ACTIVITY: Reproduce verbatim only the lines from the one containing "The end of a" through the last line below, both included.

SOURCE MATERIAL:
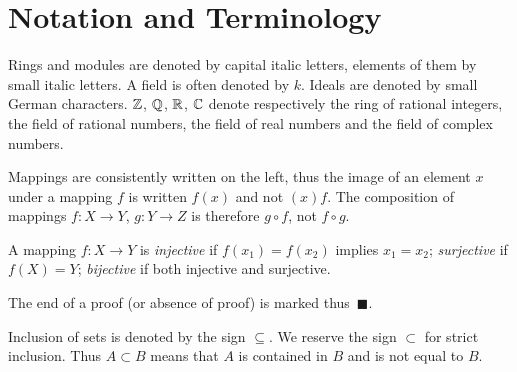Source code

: \chapter*{Notation and Terminology}

Rings and modules are denoted by capital italic letters, elements of them by small italic letters. A field is often denoted by $k$. Ideals are denoted by small German characters. $\Z$, $\Q$, $\R$, $\C$ denote respectively the ring of rational integers, the field of rational numbers, the field of real numbers and the field of complex numbers.

Mappings are consistently written on the left, thus the image of an element $x$ under a mapping $f$ is written $f(x)$ and not $(x)f$. The composition of mappings $f \colon X \to Y$, $g \colon Y \to Z$ is therefore $g \circ f$, not $f \circ g$.

A mapping $f \colon X \to Y$ is \emph{injective} if $f(x_1) = f(x_2)$ implies $x_1 = x_2$; \emph{surjective} if $f(X) = Y$; \emph{bijective} if both injective and surjective.

The end of a proof (or absence of proof) is marked thus~$\blacksquare$.

Inclusion of sets is denoted by the sign $\subseteq$. We reserve the sign $\subset$ for strict inclusion. Thus $A \subset B$ means that $A$ is contained in $B$ and is not equal to $B$.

REPLY:
The end of a proof (or absence of proof) is marked thus~$\blacksquare$.

Inclusion of sets is denoted by the sign $\subseteq$. We reserve the sign $\subset$ for strict inclusion. Thus $A \subset B$ means that $A$ is contained in $B$ and is not equal to $B$.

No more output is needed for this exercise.